Yaman Ayrılık

175 15 143
                                    

Taeyong içeri koşarak girdiğinde olanlar karşısındaki şaşkın bedeni aynı zamanda diğerlerini de şaşırtmıştı. Çocukların ve öğretmenlerin her biri ona döndüğünde dizlerinin üstünde doğru eğilip soluklandı bir süre. Ardından kapıyı kapatıp elinde aniden beliren gazeteyi koydu masanın üstüne.

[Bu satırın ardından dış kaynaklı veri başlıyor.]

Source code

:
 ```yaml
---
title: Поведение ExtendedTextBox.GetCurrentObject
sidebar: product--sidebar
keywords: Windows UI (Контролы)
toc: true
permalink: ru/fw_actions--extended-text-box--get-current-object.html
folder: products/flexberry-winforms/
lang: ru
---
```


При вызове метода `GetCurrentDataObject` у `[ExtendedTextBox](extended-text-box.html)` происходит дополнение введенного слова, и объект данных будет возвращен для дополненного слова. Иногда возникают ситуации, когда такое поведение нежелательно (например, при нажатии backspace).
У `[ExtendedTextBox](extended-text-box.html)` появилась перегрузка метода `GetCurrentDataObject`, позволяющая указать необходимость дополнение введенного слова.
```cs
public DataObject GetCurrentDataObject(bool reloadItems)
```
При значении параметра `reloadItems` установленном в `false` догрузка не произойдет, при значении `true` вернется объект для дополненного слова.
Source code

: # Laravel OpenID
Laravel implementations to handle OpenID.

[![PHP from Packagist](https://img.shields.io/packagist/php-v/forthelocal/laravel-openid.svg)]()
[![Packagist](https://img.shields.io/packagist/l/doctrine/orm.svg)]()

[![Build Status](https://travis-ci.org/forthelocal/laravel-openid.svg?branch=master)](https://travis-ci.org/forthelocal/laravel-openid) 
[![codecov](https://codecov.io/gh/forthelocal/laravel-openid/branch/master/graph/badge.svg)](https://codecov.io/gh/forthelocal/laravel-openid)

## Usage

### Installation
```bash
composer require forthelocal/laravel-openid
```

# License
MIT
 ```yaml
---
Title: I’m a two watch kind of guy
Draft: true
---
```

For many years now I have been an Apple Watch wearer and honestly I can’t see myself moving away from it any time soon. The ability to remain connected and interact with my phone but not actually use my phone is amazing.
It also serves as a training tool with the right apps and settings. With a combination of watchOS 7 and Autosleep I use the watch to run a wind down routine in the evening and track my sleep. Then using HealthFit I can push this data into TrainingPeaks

Büyük bir başlık vardı her birinin dikkatini çeken. Okuduklarında şaşkınlık nidaları yükselmişti, Yunho eline alıp haberin altında yazanları da okudu. Jaejoong yanında her ne kadar eşlik etmeye çalışsa da mümkün olmamıştı sevgilisinin hızlı okuma yetenekleri yüzünden. Haber bittikten sonra gazeteyi masaya çarpıp irkilmelerine sebep oldu genç baba. Ayağa kalkıp odayı turlamaya başlamasıyla herkes gerilmişti.

Haberde Kwon BoA'nın Soo Man'ın şirketini ve ona bağlı tüm küçük şirketleri yönetmeye başlayacağı yazıyordu. Kimsenin haberi olmadan ülkenin en büyük medya devini ele geçiren bu kadının kim olduğu tam bir sırdı. Ancak tek bir resmi bulunabilen kişi manşetlere bomba gibi düşmüştü.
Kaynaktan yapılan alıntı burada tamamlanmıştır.